Hacker News new | ask | show | jobs
by puppetmaster 2654 days ago
Gentlepeople... the time to try Haiku is now! get an image, and boot it. Out of 10 machines with different ages, all but one get to desktop in a few seconds. For the one that gets to a blank screen equally fast, make sure to press <space> on boot and choose vesa.

Browsers? Usable for the focused mind, lots of wip... For me, I have text editors, compilers, a terminal, and aws cli... I can wish for more, but I am happy with this.

2 comments

Is it safe to boot on an expensive laptop like a MacBook? I remember when Linux had missing drivers there were risks that you'd overheat your machine because the laptop manufacturer was controlling a system fan in some nonstandard way.
Macbooks >= ~2013 or so will run into this kernel panic shortly after boot: https://dev.haiku-os.org/ticket/13189

2012 and earlier Macbooks pretty much work, I'm told (though you will hit the remaining NEC/Renesas bug I mentioned in the blog post, so use a USB2 drive until we manage to debug that.)

But yes, generally our hardware support is not quite as good as Linux's, so you will have a mixed bag in Macbooks.

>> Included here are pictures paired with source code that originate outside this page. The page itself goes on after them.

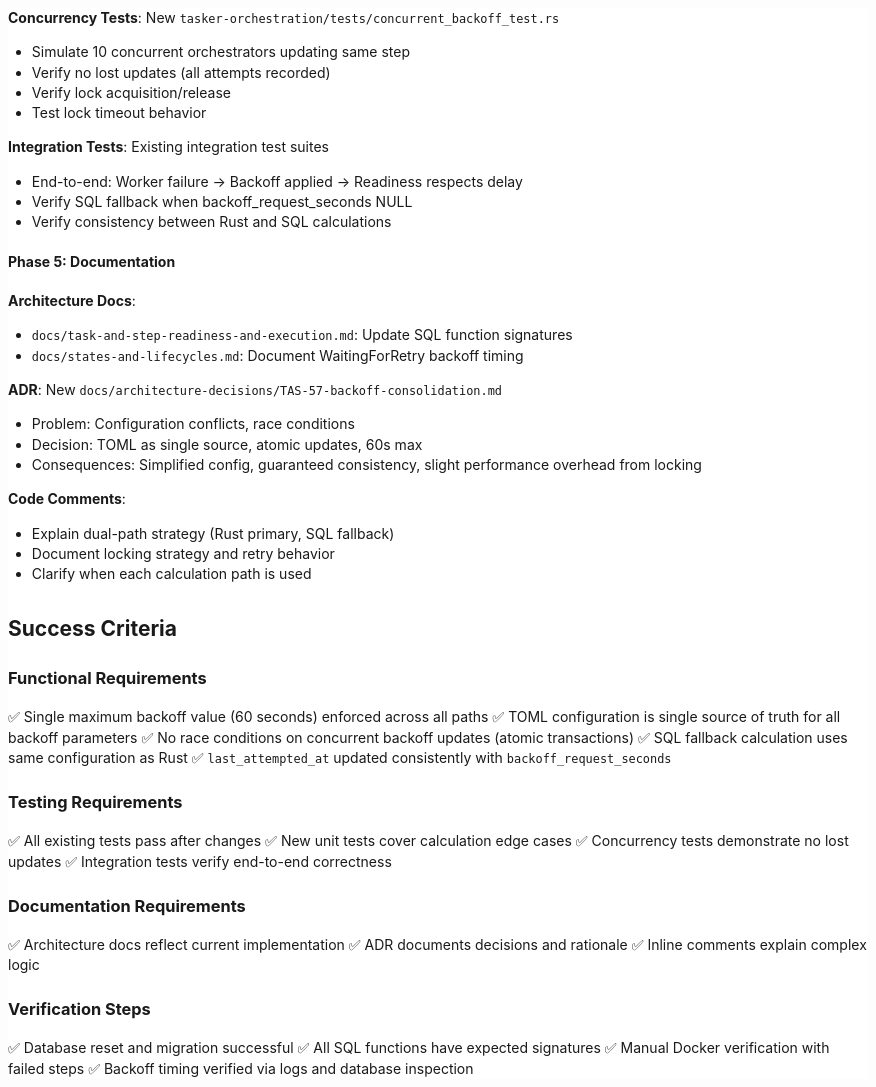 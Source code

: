 **Concurrency Tests**: New `tasker-orchestration/tests/concurrent_backoff_test.rs`
- Simulate 10 concurrent orchestrators updating same step
- Verify no lost updates (all attempts recorded)
- Verify lock acquisition/release
- Test lock timeout behavior

**Integration Tests**: Existing integration test suites
- End-to-end: Worker failure → Backoff applied → Readiness respects delay
- Verify SQL fallback when backoff_request_seconds NULL
- Verify consistency between Rust and SQL calculations

#### Phase 5: Documentation

**Architecture Docs**:
- `docs/task-and-step-readiness-and-execution.md`: Update SQL function signatures
- `docs/states-and-lifecycles.md`: Document WaitingForRetry backoff timing

**ADR**: New `docs/architecture-decisions/TAS-57-backoff-consolidation.md`
- Problem: Configuration conflicts, race conditions
- Decision: TOML as single source, atomic updates, 60s max
- Consequences: Simplified config, guaranteed consistency, slight performance overhead from locking

**Code Comments**:
- Explain dual-path strategy (Rust primary, SQL fallback)
- Document locking strategy and retry behavior
- Clarify when each calculation path is used

## Success Criteria

### Functional Requirements
✅ Single maximum backoff value (60 seconds) enforced across all paths
✅ TOML configuration is single source of truth for all backoff parameters
✅ No race conditions on concurrent backoff updates (atomic transactions)
✅ SQL fallback calculation uses same configuration as Rust
✅ `last_attempted_at` updated consistently with `backoff_request_seconds`

### Testing Requirements
✅ All existing tests pass after changes
✅ New unit tests cover calculation edge cases
✅ Concurrency tests demonstrate no lost updates
✅ Integration tests verify end-to-end correctness

### Documentation Requirements
✅ Architecture docs reflect current implementation
✅ ADR documents decisions and rationale
✅ Inline comments explain complex logic

### Verification Steps
✅ Database reset and migration successful
✅ All SQL functions have expected signatures
✅ Manual Docker verification with failed steps
✅ Backoff timing verified via logs and database inspection

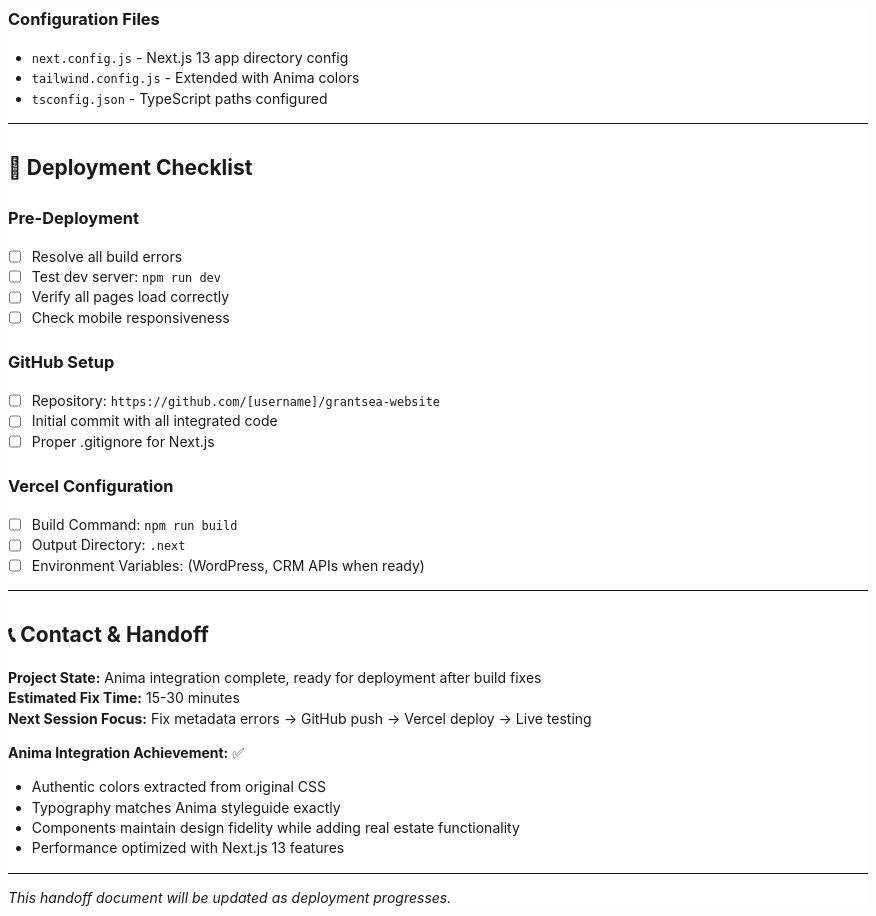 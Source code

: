 ### **Configuration Files**
- `next.config.js` - Next.js 13 app directory config
- `tailwind.config.js` - Extended with Anima colors
- `tsconfig.json` - TypeScript paths configured

---

## 🚀 Deployment Checklist

### **Pre-Deployment**
- [ ] Resolve all build errors
- [ ] Test dev server: `npm run dev`
- [ ] Verify all pages load correctly
- [ ] Check mobile responsiveness

### **GitHub Setup**
- [ ] Repository: `https://github.com/[username]/grantsea-website`
- [ ] Initial commit with all integrated code
- [ ] Proper .gitignore for Next.js

### **Vercel Configuration**
- [ ] Build Command: `npm run build`
- [ ] Output Directory: `.next`
- [ ] Environment Variables: (WordPress, CRM APIs when ready)

---

## 📞 Contact & Handoff

**Project State:** Anima integration complete, ready for deployment after build fixes  
**Estimated Fix Time:** 15-30 minutes  
**Next Session Focus:** Fix metadata errors → GitHub push → Vercel deploy → Live testing

**Anima Integration Achievement:** ✅  
- Authentic colors extracted from original CSS
- Typography matches Anima styleguide exactly  
- Components maintain design fidelity while adding real estate functionality
- Performance optimized with Next.js 13 features

---

*This handoff document will be updated as deployment progresses.*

High-end PC laptops (e.g. Dell XPS 13) are fine.

EDIT: According to the comment below, it seems I was misremembering, and these problems occur on 2015-and-up Macbooks, not 2013-and-up.

I run Haiku natively on MacBook Pro 2014 (11.3), on SSD with EFI boot. Have working audio (headphones only), wired ethernet (no WiFi), very usable Hi-DPI display (2880x1800) with basic framebuffer driver. Retina MBP up to 2015 should all work like mine. Good enough for developing apps.
MacBooks still control the fans in some nonstandard way so you need to install some software to control the fans for you, not sure if it exists for haiku though
I've booted Haiku on a 27" 5K Retina iMac, 6th gen i7 without too much hassle. The AMD graphics didn't work, so needed VESA mode.
I just tried it for a few weeks, ending last week. It wasn't bad at all, though individual apps had various bugs such that the experience often came down to same-app-on-Haiku vs. same-app-on-Linux. Also, while I liked being able to join different apps into one tabbed window, the other workspace features in Linux DE's seemed even more useful.

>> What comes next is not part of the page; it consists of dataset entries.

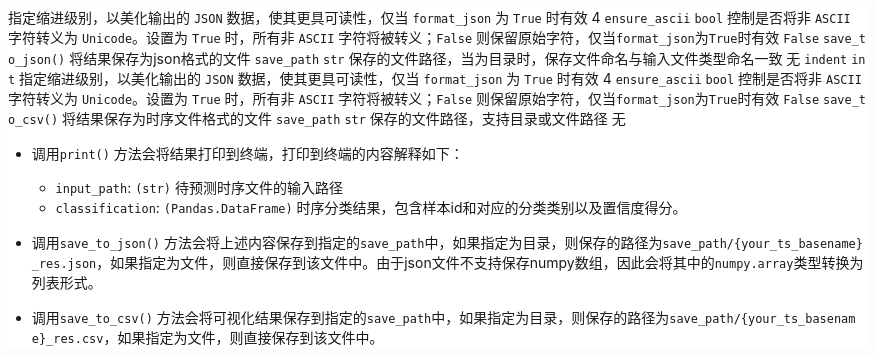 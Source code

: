 <td>指定缩进级别，以美化输出的 <code>JSON</code> 数据，使其更具可读性，仅当 <code>format_json</code> 为 <code>True</code> 时有效</td>
<td>4</td>
</tr>
<tr>
<td><code>ensure_ascii</code></td>
<td><code>bool</code></td>
<td>控制是否将非 <code>ASCII</code> 字符转义为 <code>Unicode</code>。设置为 <code>True</code> 时，所有非 <code>ASCII</code> 字符将被转义；<code>False</code> 则保留原始字符，仅当<code>format_json</code>为<code>True</code>时有效</td>
<td><code>False</code></td>
</tr>
<tr>
<td rowspan = "3"><code>save_to_json()</code></td>
<td rowspan = "3">将结果保存为json格式的文件</td>
<td><code>save_path</code></td>
<td><code>str</code></td>
<td>保存的文件路径，当为目录时，保存文件命名与输入文件类型命名一致</td>
<td>无</td>
</tr>
<tr>
<td><code>indent</code></td>
<td><code>int</code></td>
<td>指定缩进级别，以美化输出的 <code>JSON</code> 数据，使其更具可读性，仅当 <code>format_json</code> 为 <code>True</code> 时有效</td>
<td>4</td>
</tr>
<tr>
<td><code>ensure_ascii</code></td>
<td><code>bool</code></td>
<td>控制是否将非 <code>ASCII</code> 字符转义为 <code>Unicode</code>。设置为 <code>True</code> 时，所有非 <code>ASCII</code> 字符将被转义；<code>False</code> 则保留原始字符，仅当<code>format_json</code>为<code>True</code>时有效</td>
<td><code>False</code></td>
</tr>
<tr>
<td><code>save_to_csv()</code></td>
<td>将结果保存为时序文件格式的文件</td>
<td><code>save_path</code></td>
<td><code>str</code></td>
<td>保存的文件路径，支持目录或文件路径</td>
<td>无</td>
</tr>
</table>

- 调用`print()` 方法会将结果打印到终端，打印到终端的内容解释如下：
    - `input_path`: `(str)` 待预测时序文件的输入路径
    - `classification`: `(Pandas.DataFrame)` 时序分类结果，包含样本id和对应的分类类别以及置信度得分。

- 调用`save_to_json()` 方法会将上述内容保存到指定的`save_path`中，如果指定为目录，则保存的路径为`save_path/{your_ts_basename}_res.json`，如果指定为文件，则直接保存到该文件中。由于json文件不支持保存numpy数组，因此会将其中的`numpy.array`类型转换为列表形式。
- 调用`save_to_csv()` 方法会将可视化结果保存到指定的`save_path`中，如果指定为目录，则保存的路径为`save_path/{your_ts_basename}_res.csv`，如果指定为文件，则直接保存到该文件中。
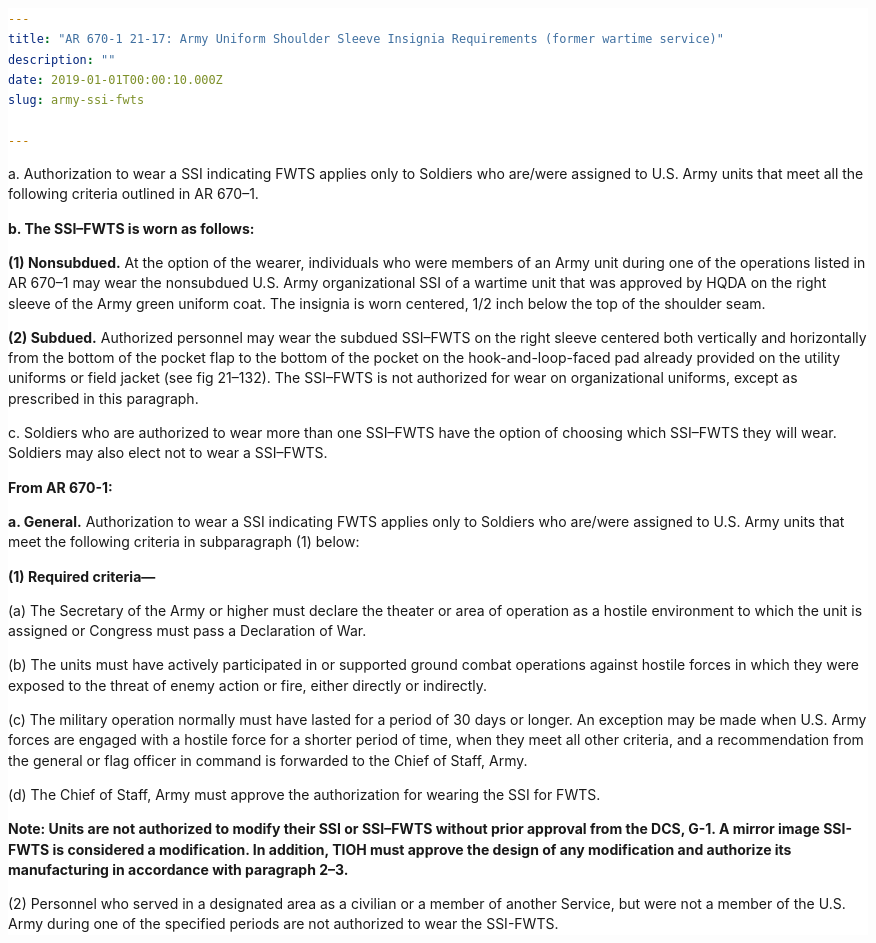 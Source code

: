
```yaml
---
title: "AR 670-1 21-17: Army Uniform Shoulder Sleeve Insignia Requirements (former wartime service)"
description: ""
date: 2019-01-01T00:00:10.000Z
slug: army-ssi-fwts

---
```


a. Authorization to wear a SSI indicating FWTS applies only to Soldiers who are/were assigned to U.S. Army units that meet all the following criteria outlined in AR 670–1.

<strong>b. The SSI–FWTS is worn as follows:</strong>

<strong>(1) Nonsubdued.</strong> At the option of the wearer, individuals who were members of an Army unit during one of the operations listed in AR 670–1 may wear the nonsubdued U.S. Army organizational SSI of a wartime unit that was approved by HQDA on the right sleeve of the Army green uniform coat. The insignia is worn centered, 1/2 inch below the top of the shoulder seam.

<strong>(2) Subdued.</strong> Authorized personnel may wear the subdued SSI–FWTS on the right sleeve centered both vertically and horizontally from the bottom of the pocket flap to the bottom of the pocket on the hook-and-loop-faced pad already provided on the utility uniforms or field jacket (see fig 21–132). The SSI–FWTS is not authorized for wear on organizational uniforms, except as prescribed in this paragraph.

c. Soldiers who are authorized to wear more than one SSI–FWTS have the option of choosing which SSI–FWTS they will wear. Soldiers may also elect not to wear a SSI–FWTS.

<strong>From AR 670-1:</strong>

<strong>a. General.</strong> Authorization to wear a SSI indicating FWTS applies only to Soldiers who are/were assigned to U.S. Army units that meet the following criteria in subparagraph (1) below:

<strong>(1) Required criteria—</strong>

(a) The Secretary of the Army or higher must declare the theater or area of operation as a hostile environment to which the unit is assigned or Congress must pass a Declaration of War.

(b) The units must have actively participated in or supported ground combat operations against hostile forces in which they were exposed to the threat of enemy action or fire, either directly or indirectly.

(c) The military operation normally must have lasted for a period of 30 days or longer. An exception may be made when U.S. Army forces are engaged with a hostile force for a shorter period of time, when they meet all other criteria, and a recommendation from the general or flag officer in command is forwarded to the Chief of Staff, Army.

(d) The Chief of Staff, Army must approve the authorization for wearing the SSI for FWTS. 

<strong>Note: Units are not authorized to modify their SSI or SSI–FWTS without prior approval from the DCS, G-1. A mirror image SSI-FWTS is considered a modification. In addition, TIOH must approve the design of any modification and authorize its manufacturing in accordance with paragraph 2–3.</strong>

(2) Personnel who served in a designated area as a civilian or a member of another Service, but were not a member of the U.S. Army during one of the specified periods are not authorized to wear the SSI-FWTS.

So: I was surprised at how easy it was to end the experiment early and try out another Linux distro, even though I'll probably try out other Haiku releases in the future. The boot time and single-user configuration was definitely a nice break.

> the other workspace features in Linux DE's seemed even more useful.

Such as? Haiku has the "workspaces" concept too (https://www.haiku-os.org/docs/userguide/en/workspaces.html), though perhaps not as full-featured as Linux's.

Yes, I think it's the full-featured aspect that made a lot of difference in this case. Though I didn't have any _workspace_ problems in Haiku, it was more like the panel concept in e.g. XFCE is simply more refined.

A really basic difference example though was that the default window move/resize RMB shortcut modifier is simply Alt in my Linux install, as opposed to Ctrl+Alt on Haiku. On a cramped keyboard this combination was fiddly. I also swap caps and CTRL on this keyboard in Linux and I hadn't checked yet if this could be accomplished. There were lots of things to look into.

I appreciate your response, and will probably try out Haiku again in the future. I liked that it was easy to install and test. Also as someone who uses QMMP a lot, I was very pleasantly surprised at the neat Be-style skin that came in its Haiku install. :-)

> I also swap caps and CTRL on this keyboard in Linux and I hadn't checked yet if this could be accomplished. There were lots of things to look into.

This you can already do; see Keymap preferences: https://www.haiku-os.org/docs/userguide/en/preferences/keyma... -- you should be able to just drag & drop the keys around to swap them. Or you can edit the keymap file directly to completely customize it.

> the default window move/resize RMB shortcut modifier is simply Alt in my Linux install, as opposed to Ctrl+Alt on Haiku. On a cramped keyboard this combination was fiddly.

We have a ticket somewhere to revamp the hardcoded shortcuts into the "Shortcuts" preferences pane; but nobody's done this yet. Eventually...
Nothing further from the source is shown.